Seisi alam menyambutnya dengan suka cita karena telah lahir seorang Bodhisattva yang pada nantinya dia akan menjadi pemimpin alam semesta, gurunya para dewa dan manusia, mencapai Samyak Sam Buddha untuk mengakhiri penderitaan manusia dialam samsara ini.[12]

2.      Upacara Pemberian Nama
Seorang petapa bernama Asita (yang juga disebut Kala Devala) sewaktu bermeditasi di pegunungan Himalaya, diberitahukan oleh para dewa dari alam Tavatimsa bahwa seorang bayi telah lahir yang kelak akan menjadi Buddha. Pada hari itu juga pertapa Asita berkunjung ke Istana Raja Suddhodana untuk melihat Bayi tersebut.
Setelah melihat sang bayi dan memperhatikan adanya 32 tanda dari seorang Mahapurisa (orang besar ), petapa Asita memberi hormat kepada sang bayi yang kemudian diikuti juga oleh Raja  Suddhodana. Setelah memberi hormat Asita tertawa gembira tetapi kemudian lalu menangis.[13]
Petapa Asita tertawa karena pada suatu hari nanti pangeran akan mencapai kesempurnaan (Buddha), sempurna dalam kebijaksanaan maupun kewajiban, menjadi Guru para Dewa dan manusia. kemudian Asita menangis karena usianya yang telah lanjut dan tidak mempunyai kesempatan lagi untuk melihat dan mendengarkan pada saat pangeran mencapai kesempurnaan (Buddha) dan menjadi juru selamat dunia dengan mengajarkan Buddha Dharma. Kemudian dia berlutut dan menghormati kepada pangeran dan tanpa disadari di ikuti oleh Raja Suddhodana.[14]
Selanjutnya petapa Asita mengatakan, bahwa pangeran kecil itu kelak tidak boleh melihat empat peristiwa, yaitu:
1.                   Orang Tua
2.                   Oarang Sakit
3.                   Orang Mati
4.                   Pertapa Suci
Kalau pangeran itu melihat empat peristiwa tersebut, maka beliau segera akan meninggalkan istana dan bertapa untuk menjadi Buddha.
Lima hari setelah lahirnya bayi, Raja suddhodana memanggil sanak keluarganya berkumpul., bersama-sama dengan 108 orang Brahmana untuk merayakan kelahiran anak pertamanya dan juga untuk memilih nama baik. Nama yang kemudian dipilih adalah Siddharta Gautama, Siddharta yang berarti “tercapailah segala cita-citanya” dan Gautama adalah nama keluarganya.[15]

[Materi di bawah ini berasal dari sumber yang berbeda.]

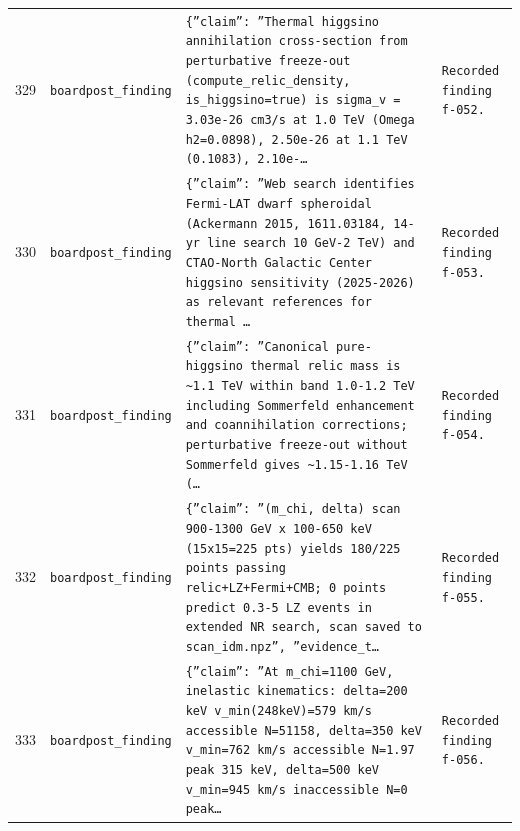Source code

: \documentclass[11pt,a4paper]{article}
\begin{document}
\begin{longtable}{@{}p{}p{}p{}p{}@{}}
329 & \texttt{board}\newline\texttt{post\_\allowbreak{}finding} & \texttt{\{''claim'':\allowbreak{} ''Thermal higgsino annihilation cross-section from perturbative freeze-out (compute\_\allowbreak{}relic\_\allowbreak{}density,\allowbreak{} is\_\allowbreak{}higgsino=\allowbreak{}true)\allowbreak{} is sigma\_\allowbreak{}v =\allowbreak{} 3.03e-26 cm3/\allowbreak{}s at 1.0 TeV (Omega h2=\allowbreak{}0.0898)\allowbreak{},\allowbreak{} 2.50e-26 at 1.1 TeV (0.1083)\allowbreak{},\allowbreak{} 2.10e-\ldots{}\allowbreak{}} & \texttt{Recorded finding f-052.} \\
330 & \texttt{board}\newline\texttt{post\_\allowbreak{}finding} & \texttt{\{''claim'':\allowbreak{} ''Web search identifies Fermi-LAT dwarf spheroidal (Ackermann 2015,\allowbreak{} 1611.03184,\allowbreak{} 14-yr line search 10 GeV-2 TeV)\allowbreak{} and CTAO-North Galactic Center higgsino sensitivity (2025-2026)\allowbreak{} as relevant references for thermal \ldots{}\allowbreak{}} & \texttt{Recorded finding f-053.} \\
331 & \texttt{board}\newline\texttt{post\_\allowbreak{}finding} & \texttt{\{''claim'':\allowbreak{} ''Canonical pure-higgsino thermal relic mass is \textasciitilde{}\allowbreak{}1.1 TeV within band 1.0-1.2 TeV including Sommerfeld enhancement and coannihilation corrections;\allowbreak{} perturbative freeze-out without Sommerfeld gives \textasciitilde{}\allowbreak{}1.15-1.16 TeV (\ldots{}\allowbreak{}} & \texttt{Recorded finding f-054.} \\
332 & \texttt{board}\newline\texttt{post\_\allowbreak{}finding} & \texttt{\{''claim'':\allowbreak{} ''(m\_\allowbreak{}chi,\allowbreak{} delta)\allowbreak{} scan 900-1300 GeV x 100-650 keV (15x15=\allowbreak{}225 pts)\allowbreak{} yields 180/\allowbreak{}225 points passing relic+LZ+Fermi+CMB;\allowbreak{} 0 points predict 0.3-5 LZ events in extended NR search,\allowbreak{} scan saved to scan\_\allowbreak{}idm.npz'',\allowbreak{} ''evidence\_\allowbreak{}t\ldots{}\allowbreak{}} & \texttt{Recorded finding f-055.} \\
333 & \texttt{board}\newline\texttt{post\_\allowbreak{}finding} & \texttt{\{''claim'':\allowbreak{} ''At m\_\allowbreak{}chi=\allowbreak{}1100 GeV,\allowbreak{} inelastic kinematics:\allowbreak{} delta=\allowbreak{}200 keV v\_\allowbreak{}min(248keV)\allowbreak{}=\allowbreak{}579 km/\allowbreak{}s accessible N=\allowbreak{}51158,\allowbreak{} delta=\allowbreak{}350 keV v\_\allowbreak{}min=\allowbreak{}762 km/\allowbreak{}s accessible N=\allowbreak{}1.97 peak 315 keV,\allowbreak{} delta=\allowbreak{}500 keV v\_\allowbreak{}min=\allowbreak{}945 km/\allowbreak{}s inaccessible N=\allowbreak{}0 peak\ldots{}\allowbreak{}} & \texttt{Recorded finding f-056.} \\

\end{longtable}
\end{document}
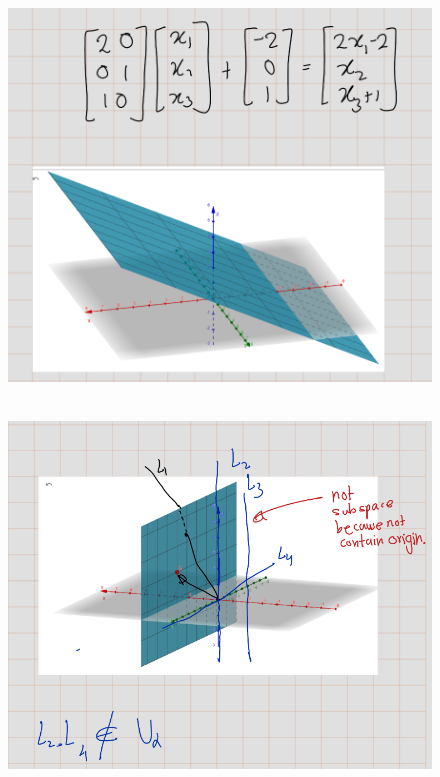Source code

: \documentclass[
]{book}
\theoremstyle{definition}
\theoremstyle{definition}
\theoremstyle{definition}
\theoremstyle{definition}
\theoremstyle{remark}
\begin{document}
\begin{figure}
\centering
\includegraphics{figures/Examples/fig4.png}
\caption{\label{fig:fige04}\(~\)}
\end{figure}

\begin{figure}
\centering
\includegraphics{figures/Examples/fig3.png}
\caption{\label{fig:fige03}\(~\)}
\end{figure}

  
\end{document}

3.      Wafatnya Ratu Maha Maya
  Pada hari ke tujuh setelah  melahiran pangeran Sidharta, Ratu Maha Maya wafat, dan adiknya Maha Pajapati Gotami yang juga Istri raja Suddhhodana menggantikan posisi Ratu Maha Maya sebagai Ratu sekaligus Ibu bagi pangeran kecil. Dari hubungan Raja Suddhodana dengan Maha Pajapati Gotami melahirkan seorang pangeran bernama Nanda dan seorang putri bernama Sundari Nanda (Rupananda). Maha Pajapati Gotami merawat pangeran Siddharta seperti merawat putranya sendiri pangeran Nanda. Pangeran Nanda sendiri lahir beberapa hari setelah pangeran Siddharta lahir. Setelah Ratu Maha Maya wafat ia dilahirkan menjadi seorang putra dewa dengan nama Mayadevaputta (Santusita) di surga Tusita.[16]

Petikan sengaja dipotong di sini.